Se trata de Óscar Adolfo Giraldo Muñoz, Brayan Ortega Murillo y Jhony Fernando Arbeláez Muñoz, quienes ahora son velados en los barrios San Ignacio y Bello Horizonte, en el norte de la llamada Ciudad Blanca. De acuerdo con sus allegados, sus exequias se realizarán este domingo 12 de abril en el cementerio Jardines de Paz.
“Ellos, para mí, eran comerciantes”, expresó brevemente una joven que compartió en redes sociales las fotografías de las víctimas de esta violenta incursión armada, ocurrida en la mañana del jueves 9 de abril, cuando un grupo de hombres armados llegó a la vereda en camionetas de alta gama para acabar con sus vidas.
Según versiones de la comunidad, los atacantes ingresaron a la vivienda y dispararon contra las personas que se encontraban en su interior. La casa está ubicada a un costado de la vía que comunica la vereda con los sectores urbanos de Julumito y Lomas de Granada. Para los habitantes, el inmueble permanecía deshabitado.
Sin embargo, ese día los residentes del sector se alarmaron al escuchar varias detonaciones. Horas después, oyeron los gritos de personas que llegaron al lugar. Posteriormente, se confirmó la tragedia: cinco cuerpos yacían dentro de la vivienda y uno más en la entrada del predio.
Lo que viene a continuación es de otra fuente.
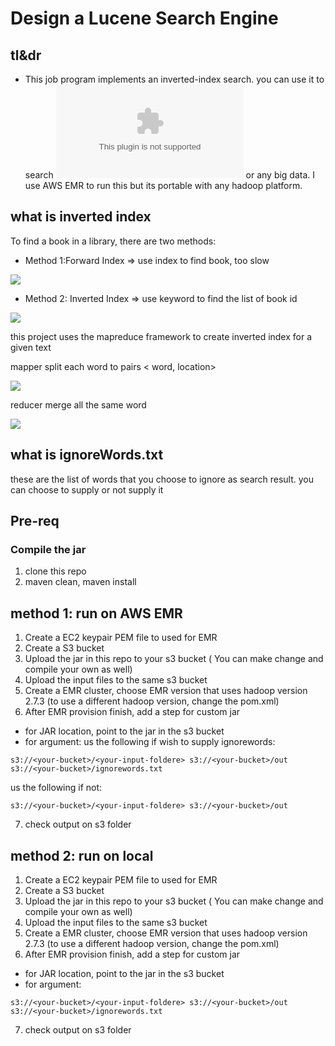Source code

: # Design a Lucene Search Engine



## tl&dr
- This job program implements an inverted-index search. you can use it to search ![wikipedia data](http://snap.stanford.edu/data/wikispeedia/wikispeedia_articles_plaintext.tar.gz) or any big data. I use AWS EMR to run this but its portable with any hadoop platform. 


## what is inverted index 
To find a book in a library, there are two methods:

- Method 1:Forward Index => use index to find book, too slow

![](https://s3-us-west-2.amazonaws.com/donot-delete-github-image/Screen+Shot+2019-01-26+at+4.13.43+PM.png)

- Method 2: Inverted Index => use keyword to find the list of book id

![](https://s3-us-west-2.amazonaws.com/donot-delete-github-image/Screen+Shot+2019-01-26+at+4.14.20+PM.png)


this project uses the mapreduce framework to create inverted index for a given text

mapper split each word to pairs < word, location>

![](https://s3-us-west-2.amazonaws.com/donot-delete-github-image/Screen+Shot+2019-01-26+at+4.16.55+PM.png)


 reducer merge all the same word
 
 
![](https://s3-us-west-2.amazonaws.com/donot-delete-github-image/Screen+Shot+2019-01-26+at+4.17.04+PM.png)

## what is ignoreWords.txt
these are the list of words that you choose to ignore as search result. you can choose to supply or not supply it

## Pre-req

### Compile the jar
1. clone this repo
2. maven clean, maven install 

## method 1: run on AWS EMR
1. Create a EC2 keypair PEM file to used for EMR
2. Create a S3 bucket 
3. Upload the jar in this repo to your s3 bucket ( You can make change and compile your own as well)
4. Upload the input files to the same s3 bucket 
5. Create a EMR cluster, choose EMR version that uses hadoop version 2.7.3 (to use a different hadoop version, change the pom.xml)
6. After EMR provision finish, add a step for custom jar
- for JAR location, point to the jar in the s3 bucket
- for argument:
us the following if wish to supply ignorewords:
```
s3://<your-bucket>/<your-input-foldere> s3://<your-bucket>/out s3://<your-bucket>/ignorewords.txt
```
us the following if not:
```
s3://<your-bucket>/<your-input-foldere> s3://<your-bucket>/out 
```
7. check output on s3 folder


## method 2: run on local
1. Create a EC2 keypair PEM file to used for EMR
2. Create a S3 bucket 
3. Upload the jar in this repo to your s3 bucket ( You can make change and compile your own as well)
4. Upload the input files to the same s3 bucket 
5. Create a EMR cluster, choose EMR version that uses hadoop version 2.7.3 (to use a different hadoop version, change the pom.xml)
6. After EMR provision finish, add a step for custom jar
- for JAR location, point to the jar in the s3 bucket
- for argument:
```
s3://<your-bucket>/<your-input-foldere> s3://<your-bucket>/out s3://<your-bucket>/ignorewords.txt
```
7. check output on s3 folder
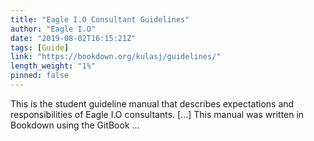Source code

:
 ```yaml
---
title: "Eagle I.O Consultant Guidelines"
author: "Eagle I.O"
date: "2019-08-02T16:15:21Z"
tags: [Guide]
link: "https://bookdown.org/kulasj/guidelines/"
length_weight: "1%"
pinned: false
---
```


This is the student guideline manual that describes expectations and responsibilities of Eagle I.O consultants. [...] This manual was written in Bookdown using the GitBook ...
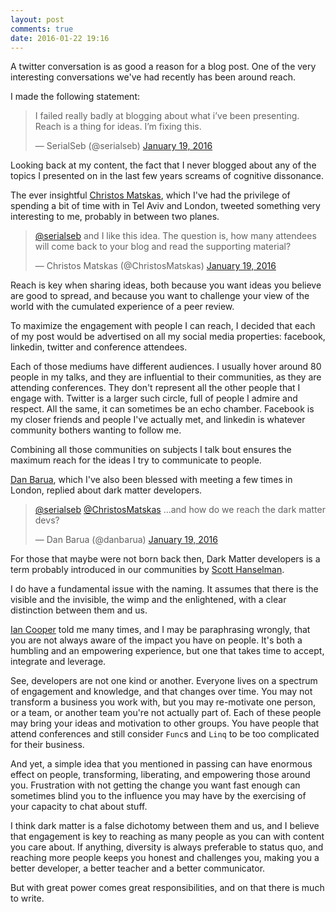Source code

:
 ```yaml
---
layout: post
comments: true
date: 2016-01-22 19:16
---
```

A twitter conversation is as good a reason for a blog post. One of the very interesting conversations we've had recently has been around reach.

I made the following statement:

<blockquote class="twitter-tweet" lang="en" data-conversation="none"><p lang="en">I failed really badly at blogging about what i’ve been presenting. Reach is a thing for ideas. I’m fixing this.</p>&mdash; SerialSeb (@serialseb) <a href="https://twitter.com/serialseb/status/689528691471302656">January 19, 2016</a></blockquote>

Looking back at my content, the fact that I never blogged about any of the topics I presented on in the last few years screams of cognitive dissonance.

The ever insightful [Christos Matskas][ChristosMatskas], which I've had the privilege of spending a bit of time with in Tel Aviv and London, tweeted something very interesting to me, probably in between two planes.

<blockquote class="twitter-tweet" lang="en" data-conversation="none"><p lang="en"><a href="https://twitter.com/serialseb">@serialseb</a> and I like this idea. The question is, how many attendees will come back to your blog and read the supporting material?</p>&mdash; Christos Matskas (@ChristosMatskas) <a href="https://twitter.com/ChristosMatskas/status/689539554282463232">January 19, 2016</a></blockquote>

Reach is key when sharing ideas, both because you want ideas you believe are good to spread, and because you want to challenge your view of the world with the cumulated experience of a peer review.

To maximize the engagement with people I can reach, I decided that each of my post would be advertised on all my social media properties: facebook, linkedin, twitter and conference attendees.

Each of those mediums have different audiences. I usually hover around 80 people in my talks, and they are influential to their communities, as they are attending conferences. They don't represent all the other people that I engage with. Twitter is a larger such circle, full of people I admire and respect. All the same, it can sometimes be an echo chamber. Facebook is my closer friends and people I've actually met, and linkedin is whatever community bothers wanting to follow me.

Combining all those communities on subjects I talk bout ensures the maximum reach for the ideas I try to communicate to people.

[Dan Barua][danbarua], which I've also been blessed with meeting a few times in London, replied about dark matter developers.

<blockquote class="twitter-tweet" data-conversation="none" lang="en"><p lang="en" dir="ltr"><a href="https://twitter.com/serialseb">@serialseb</a> <a href="https://twitter.com/ChristosMatskas">@ChristosMatskas</a> ...and how do we reach the dark matter devs?</p>&mdash; Dan Barua (@danbarua) <a href="https://twitter.com/danbarua/status/689540152973266944">January 19, 2016</a></blockquote>

For those that maybe were not born back then, Dark Matter developers is a term probably introduced in our communities by [Scott Hanselman][scott-darkmatter].

I do have a fundamental issue with the naming. It assumes that there is the visible and the invisible, the wimp and the enlightened, with a clear distinction between them and us.

[Ian Cooper][icooper] told me many times, and I may be paraphrasing wrongly, that you are not always aware of the impact you have on people. It's both a humbling and an empowering experience, but one that takes time to accept, integrate and leverage.

See, developers are not one kind or another. Everyone lives on a spectrum of engagement and knowledge, and that changes over time. You may not transform a business you work with, but you may re-motivate one person, or a team, or another team you're not actually part of. Each of these people may bring your ideas and motivation to other groups. You have people that attend conferences and still consider `Func`s and `Linq` to be too complicated for their business.

And yet, a simple idea that you mentioned in passing can have enormous effect on people, transforming, liberating, and empowering those around you. Frustration with not getting the change you want fast enough can sometimes blind you to the influence you may have by the exercising of your capacity to chat about stuff.

I think dark matter is a false dichotomy between them and us, and I believe that engagement is key to reaching as many people as you can with content you care about. If anything, diversity is always preferable to status quo, and reaching more people keeps you honest and challenges you, making you a better developer, a better teacher and a better communicator.

But with great power comes great responsibilities, and on that there is much to write.

[ChristosMatskas]: <https://cmatskas.com>
[wimps]: <https://en.wikipedia.org/wiki/Weakly_interacting_massive_particles>
[icooper]: <http://codebetter.com/iancooper/>
[danbarua]: <https://twitter.com/danbarua>
[scott-darkmatter]:<http://www.hanselman.com/blog/DarkMatterDevelopersTheUnseen99.aspx>
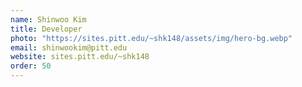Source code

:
 ```yaml
---
name: Shinwoo Kim
title: Developer
photo: "https://sites.pitt.edu/~shk148/assets/img/hero-bg.webp" 
email: shinwookim@pitt.edu
website: sites.pitt.edu/~shk148
order: 50
---
```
Más tarde, al sitio arribaron integrantes de la Defensoría del Pueblo, la Cruz Roja y la Alcaldía, quienes atendieron la situación y facilitaron el traslado de los cuerpos a Medicina Legal, tras una diligencia judicial rápida y preliminar, con el apoyo de líderes comunitarios.
Con el paso de las horas y gracias a la información de los familiares, se estableció que Jhony Fernando Arbeláez Muñoz tenía 35 años, mientras que Óscar Adolfo Giraldo Muñoz y Brayan Ortega Murillo tenían 33 y 40 años, respectivamente.
Aunque este hecho sigue generando conmoción en la ciudad, hasta el momento las autoridades no han entregado nuevos pronunciamientos sobre lo ocurrido en esta vereda, ubicada en una zona donde, según sus habitantes, no hay presencia permanente de la Fuerza Pública ni de organismos de investigación como la Fiscalía o la Sijín, debido al control militar ejercido por un actor armado ilegal ampliamente conocido en la zona.